I realise it is hard to decide what is worth keeping (and therefore erring on the side of saving it all), but I'd wager that the vast majority of archived content is not useful at all. The Wayback machine is a perfect example. Lots of great stuff, but that's a drop in the bucket compared to the vast amounts of useless, or even redundant information stored.
It is a lot of resources thrown at saving, not the equivalent of the Library of Alexandria, but the public toilet block graffiti wall.
Anybody want to share what drives them to do this?
It's also not horrendously expensive - we are getting better and better at storage as well data analysis techniques, so stuff that seems useless today may be useful 50 years from now and cost less to store than it does now. The key thing again being that we can't benefit from hindsight.
Even graffiti can give insight into a time period, even if that insight is that that time period had an unusually high number of graffiti artists.
For a time period where data is more valuable that oil, that the wealthiest companies are trying to grab every piece of data they can, and on a site where this is frequently discussed and many work for said companies, I find the question "why do archivists want to archive data?" a little silly. Date might not be useful to us now, but might be to future historians (though this is a similar argument made by that companies that do mass surveillance).
Given that search engines have zero ethics when it comes to removing embarrassing (but not illegal) content, sometimes the loss of information is a small blessing for some.
Yes, it's their fault, but I also don't think it's fair that something a child said at 14 should haunt them their entire professional careers, either.
The dogma, that "everything posted to the internet will stay on the internet" , may not be entirely true for this first generation, because now large parts are already gone. But I am certain that this will be very true for the current generation, because I really doubt that Facebook and others will ever freely delete large datasets of user content.
Ethics are about codified sets of rules. Perhaps they're just following a set of rules that doesn't promote hiding things to make people feel better?
More like definitely.
But many don't have the pockets for better systems, and so their earned knowledge lived on Google Groups. And when you think of all the people and groups that might have had needs to store their history, and what tools they might have used, what do you expect the skew of Yahoo Groups was. Certainly no Fortune 500 companies, but rather nonprofit and grassroots and all sorts of domains that are already getting the short end of the stick in our world :)

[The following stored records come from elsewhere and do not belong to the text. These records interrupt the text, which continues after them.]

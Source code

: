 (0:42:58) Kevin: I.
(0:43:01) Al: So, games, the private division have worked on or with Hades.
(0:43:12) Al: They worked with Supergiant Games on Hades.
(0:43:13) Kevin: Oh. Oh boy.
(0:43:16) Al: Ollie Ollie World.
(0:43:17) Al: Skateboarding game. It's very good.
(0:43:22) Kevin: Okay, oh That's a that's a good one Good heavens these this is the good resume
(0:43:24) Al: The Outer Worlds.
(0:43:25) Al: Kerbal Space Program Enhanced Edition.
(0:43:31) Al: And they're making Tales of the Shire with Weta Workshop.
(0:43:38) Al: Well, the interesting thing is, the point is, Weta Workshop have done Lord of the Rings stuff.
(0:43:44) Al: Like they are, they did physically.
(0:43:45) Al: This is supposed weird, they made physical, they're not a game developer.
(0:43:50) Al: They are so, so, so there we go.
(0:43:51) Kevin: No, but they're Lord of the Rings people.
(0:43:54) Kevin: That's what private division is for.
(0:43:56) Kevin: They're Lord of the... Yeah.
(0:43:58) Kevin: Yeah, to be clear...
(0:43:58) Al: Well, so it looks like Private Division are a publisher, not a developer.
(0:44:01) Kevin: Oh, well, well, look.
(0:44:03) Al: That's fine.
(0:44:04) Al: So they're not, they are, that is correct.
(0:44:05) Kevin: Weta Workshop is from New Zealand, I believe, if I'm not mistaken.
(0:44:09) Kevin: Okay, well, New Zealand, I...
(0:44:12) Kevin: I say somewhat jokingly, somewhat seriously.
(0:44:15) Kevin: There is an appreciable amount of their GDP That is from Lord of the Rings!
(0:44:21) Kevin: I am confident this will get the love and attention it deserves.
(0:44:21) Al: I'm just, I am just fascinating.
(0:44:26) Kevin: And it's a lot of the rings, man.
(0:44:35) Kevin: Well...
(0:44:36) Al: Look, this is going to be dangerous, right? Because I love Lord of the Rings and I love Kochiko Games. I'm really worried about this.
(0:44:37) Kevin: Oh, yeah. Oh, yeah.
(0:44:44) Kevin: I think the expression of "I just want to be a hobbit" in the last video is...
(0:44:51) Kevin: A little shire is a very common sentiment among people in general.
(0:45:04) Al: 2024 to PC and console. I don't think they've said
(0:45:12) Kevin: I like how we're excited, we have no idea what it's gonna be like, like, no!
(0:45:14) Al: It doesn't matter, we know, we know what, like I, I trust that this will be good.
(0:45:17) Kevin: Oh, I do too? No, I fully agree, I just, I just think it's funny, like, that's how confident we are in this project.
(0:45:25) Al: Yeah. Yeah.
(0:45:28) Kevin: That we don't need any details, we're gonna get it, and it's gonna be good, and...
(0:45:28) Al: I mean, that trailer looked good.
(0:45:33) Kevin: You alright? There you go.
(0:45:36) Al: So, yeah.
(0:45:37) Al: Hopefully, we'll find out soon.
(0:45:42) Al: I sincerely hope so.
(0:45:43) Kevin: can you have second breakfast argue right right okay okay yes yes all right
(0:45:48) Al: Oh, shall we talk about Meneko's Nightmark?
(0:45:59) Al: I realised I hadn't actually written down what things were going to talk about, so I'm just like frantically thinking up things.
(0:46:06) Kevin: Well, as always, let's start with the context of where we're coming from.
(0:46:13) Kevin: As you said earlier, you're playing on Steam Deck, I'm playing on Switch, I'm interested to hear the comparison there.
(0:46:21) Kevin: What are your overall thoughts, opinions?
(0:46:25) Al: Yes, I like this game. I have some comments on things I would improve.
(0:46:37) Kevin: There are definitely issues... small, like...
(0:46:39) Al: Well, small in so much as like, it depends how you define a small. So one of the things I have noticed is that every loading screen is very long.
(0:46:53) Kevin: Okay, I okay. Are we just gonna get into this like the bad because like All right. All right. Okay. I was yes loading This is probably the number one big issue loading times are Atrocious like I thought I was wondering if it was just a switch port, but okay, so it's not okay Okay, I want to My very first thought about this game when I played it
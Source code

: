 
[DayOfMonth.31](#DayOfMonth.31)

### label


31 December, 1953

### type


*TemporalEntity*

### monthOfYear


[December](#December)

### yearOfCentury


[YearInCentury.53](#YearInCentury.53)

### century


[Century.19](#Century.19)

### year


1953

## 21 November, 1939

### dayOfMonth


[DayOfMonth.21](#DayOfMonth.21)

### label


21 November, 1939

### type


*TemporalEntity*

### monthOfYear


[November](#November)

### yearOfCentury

Step 2: It will take a long time to look through all this content and determine which parts deserve keeping.
Step 3: We will inevitably leave out something that someone else thinks is worth keeping anyway.

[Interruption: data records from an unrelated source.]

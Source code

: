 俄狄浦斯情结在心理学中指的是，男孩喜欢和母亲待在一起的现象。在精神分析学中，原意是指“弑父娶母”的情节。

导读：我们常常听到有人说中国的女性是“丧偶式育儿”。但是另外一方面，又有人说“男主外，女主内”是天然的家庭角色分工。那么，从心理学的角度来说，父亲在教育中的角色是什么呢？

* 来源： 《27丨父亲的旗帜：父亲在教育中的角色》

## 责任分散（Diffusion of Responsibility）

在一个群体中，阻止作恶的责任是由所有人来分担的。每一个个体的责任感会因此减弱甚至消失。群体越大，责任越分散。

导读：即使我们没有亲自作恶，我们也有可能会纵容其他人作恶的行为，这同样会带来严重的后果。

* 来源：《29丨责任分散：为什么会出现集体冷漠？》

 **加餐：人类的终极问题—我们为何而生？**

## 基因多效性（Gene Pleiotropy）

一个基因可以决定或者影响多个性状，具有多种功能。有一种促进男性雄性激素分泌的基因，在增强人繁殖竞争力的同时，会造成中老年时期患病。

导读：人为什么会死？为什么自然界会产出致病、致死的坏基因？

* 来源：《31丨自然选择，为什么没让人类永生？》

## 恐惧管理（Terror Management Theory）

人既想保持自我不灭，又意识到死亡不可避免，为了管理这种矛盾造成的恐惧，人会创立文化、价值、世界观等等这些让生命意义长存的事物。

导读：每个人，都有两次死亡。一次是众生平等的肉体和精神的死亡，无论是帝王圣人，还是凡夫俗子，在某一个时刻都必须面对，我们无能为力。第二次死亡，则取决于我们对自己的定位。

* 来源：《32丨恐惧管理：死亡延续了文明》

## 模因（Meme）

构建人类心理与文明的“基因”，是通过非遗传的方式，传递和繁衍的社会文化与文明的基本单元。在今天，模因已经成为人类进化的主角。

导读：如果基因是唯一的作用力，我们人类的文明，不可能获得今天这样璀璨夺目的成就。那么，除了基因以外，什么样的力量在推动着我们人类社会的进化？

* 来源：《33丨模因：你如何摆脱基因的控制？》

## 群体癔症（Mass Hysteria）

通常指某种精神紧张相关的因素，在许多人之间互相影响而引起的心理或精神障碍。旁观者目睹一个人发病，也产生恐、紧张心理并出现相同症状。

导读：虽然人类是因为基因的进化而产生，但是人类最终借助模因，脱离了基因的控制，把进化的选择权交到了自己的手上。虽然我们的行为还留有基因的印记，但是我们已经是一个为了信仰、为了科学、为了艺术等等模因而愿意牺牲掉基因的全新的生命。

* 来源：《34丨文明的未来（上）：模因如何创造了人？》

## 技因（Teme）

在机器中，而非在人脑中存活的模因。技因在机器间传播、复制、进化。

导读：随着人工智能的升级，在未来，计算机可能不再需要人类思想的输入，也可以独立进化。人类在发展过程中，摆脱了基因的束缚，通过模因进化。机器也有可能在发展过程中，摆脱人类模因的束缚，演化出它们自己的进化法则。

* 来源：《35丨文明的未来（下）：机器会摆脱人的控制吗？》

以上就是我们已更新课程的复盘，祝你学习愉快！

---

Step 4: Let's just archive everything.
I write a lot of historical content and often the most useful stuff I find—for example, old flyers or ads from the 1950s or 1960s—would have been considered trash by someone at the time.
So an archivist’s job isn’t to make a judgment. It’s to protect the data as they see fit.

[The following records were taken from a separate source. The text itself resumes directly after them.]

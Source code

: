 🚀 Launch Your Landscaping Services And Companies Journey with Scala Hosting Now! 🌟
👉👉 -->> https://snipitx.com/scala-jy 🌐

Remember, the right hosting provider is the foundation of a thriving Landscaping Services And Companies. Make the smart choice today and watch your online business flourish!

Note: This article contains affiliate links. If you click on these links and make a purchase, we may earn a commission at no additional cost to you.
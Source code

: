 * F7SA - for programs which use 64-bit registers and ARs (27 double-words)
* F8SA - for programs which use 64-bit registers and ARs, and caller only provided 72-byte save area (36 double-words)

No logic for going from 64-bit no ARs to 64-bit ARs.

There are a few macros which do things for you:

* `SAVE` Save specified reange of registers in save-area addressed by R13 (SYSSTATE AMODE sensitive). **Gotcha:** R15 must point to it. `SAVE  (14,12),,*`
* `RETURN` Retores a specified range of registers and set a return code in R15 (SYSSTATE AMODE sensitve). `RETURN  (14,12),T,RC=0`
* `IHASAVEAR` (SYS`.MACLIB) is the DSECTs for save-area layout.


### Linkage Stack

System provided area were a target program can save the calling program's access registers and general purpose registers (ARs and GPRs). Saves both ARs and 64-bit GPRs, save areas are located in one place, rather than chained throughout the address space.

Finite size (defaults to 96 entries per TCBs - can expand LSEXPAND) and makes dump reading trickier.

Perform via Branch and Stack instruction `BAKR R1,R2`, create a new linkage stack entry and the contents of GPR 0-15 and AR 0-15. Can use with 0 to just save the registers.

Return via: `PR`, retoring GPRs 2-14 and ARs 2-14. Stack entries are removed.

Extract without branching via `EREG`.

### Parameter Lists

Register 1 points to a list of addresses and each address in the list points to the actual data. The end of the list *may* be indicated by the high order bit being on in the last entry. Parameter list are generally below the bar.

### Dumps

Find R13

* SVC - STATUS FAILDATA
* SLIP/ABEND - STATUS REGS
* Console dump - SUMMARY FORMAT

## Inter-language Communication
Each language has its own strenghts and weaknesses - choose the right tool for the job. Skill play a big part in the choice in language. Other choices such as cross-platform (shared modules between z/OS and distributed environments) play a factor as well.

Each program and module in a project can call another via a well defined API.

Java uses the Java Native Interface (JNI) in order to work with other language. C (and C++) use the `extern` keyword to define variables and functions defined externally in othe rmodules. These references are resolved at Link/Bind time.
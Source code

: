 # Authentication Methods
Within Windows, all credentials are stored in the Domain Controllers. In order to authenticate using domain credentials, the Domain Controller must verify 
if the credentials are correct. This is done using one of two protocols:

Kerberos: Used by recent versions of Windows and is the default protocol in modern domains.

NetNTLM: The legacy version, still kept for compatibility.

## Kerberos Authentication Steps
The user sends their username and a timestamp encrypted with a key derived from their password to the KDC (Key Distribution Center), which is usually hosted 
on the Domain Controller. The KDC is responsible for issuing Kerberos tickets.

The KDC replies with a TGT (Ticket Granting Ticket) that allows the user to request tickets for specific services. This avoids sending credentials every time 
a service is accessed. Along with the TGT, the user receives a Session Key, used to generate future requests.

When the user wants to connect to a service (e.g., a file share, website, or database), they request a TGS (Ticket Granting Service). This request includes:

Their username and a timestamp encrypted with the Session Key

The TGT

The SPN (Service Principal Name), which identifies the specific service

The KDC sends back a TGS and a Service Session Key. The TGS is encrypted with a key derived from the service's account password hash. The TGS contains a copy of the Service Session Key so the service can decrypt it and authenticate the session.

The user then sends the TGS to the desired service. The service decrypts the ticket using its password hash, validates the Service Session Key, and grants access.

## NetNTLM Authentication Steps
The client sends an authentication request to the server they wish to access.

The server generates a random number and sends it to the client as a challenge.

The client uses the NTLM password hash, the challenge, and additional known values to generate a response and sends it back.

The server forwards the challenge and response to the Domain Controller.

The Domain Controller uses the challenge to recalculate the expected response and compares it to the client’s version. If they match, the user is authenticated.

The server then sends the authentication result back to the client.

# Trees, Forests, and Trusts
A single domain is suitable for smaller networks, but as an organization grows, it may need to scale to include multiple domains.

So yes, there are real, hardcore scientific papers about ancients "shitposting" each other down to "your mom" jokes. Because it shows us how people really lived.
It's easier to just save it all and let gawd sort it out.
You never know what some future person might find interesting. For example, my father took lots and lots of pictures, but they're all set in the living room and kitchen. No pictures of the rest of the house. I'm sure the thought of photographing other rooms simply never occurred to him as being interesting.
For another example, many people are interested in where/when/why certain words first appeared, like the origin of "OK". Massive archives of text that are searchable would help with this.
Ask an antiquarian about the value of graffiti in the ruins of Pompeii and other archaeological sites sometime. The great historians of the day wrote about their contemporary culture, while the vandals and miscreants and lowlifes and commoners contributed to that culture. Having access to both sources gives us a much more complete picture.
You don't know what's worth saving at the time you save it.
By definition, we don't have the benefit of hindsight until it's too late.
A main concern of the Archive Group (again, below) is art that was uploaded there.
I'm sure those are not the only two classes of examples. See for example the bird watching group in Delhi that has been collecting data for decades. (In the link of the OP.)
People doing important work (esp important work that is underfunded) don't have time to write/record their own histories. But that history can be instructive, to learn what worked and what didn't, and help future travellers do it better :)
And perhaps especially important: ppl engaging in these under-resourced efforts are often working in domains that capitalism is... less curious about, we'll just say. Otherwise, it would likely be able to be more highly documented, as incentive is there to preserve it.
Our ability to improve our present from better understanding our past is a supposed benefit of a digital world that accrues data -- we have records of things that in prior ages just flew by in conversation (for better or for worse). But efforts like this rob us all of that wisdom <3
And again, there is an asymmetry in who gets robbed. It is often the folks working in the commons, those doing invisible maintenance labour (nonprofits, grassroots, community), and generally just people doing work within the cracks of capitalism.
... that had access to writing services and were wealthy enough to have their thoughts stored.
There could have been many odd voices out there that would've told us an entire different story. But these are unknown because they didn't have access.
Now we are in the era of (almost) universal access to storing our thoughts and we still don't listen to the everyone or mark them as uninteresting and not worthy.
The graffiti on the toilet wall may well speak to the start of a trend, term, movement, or other event, for example.
Think longer timelines, broader scope than you personally may feel is relevant.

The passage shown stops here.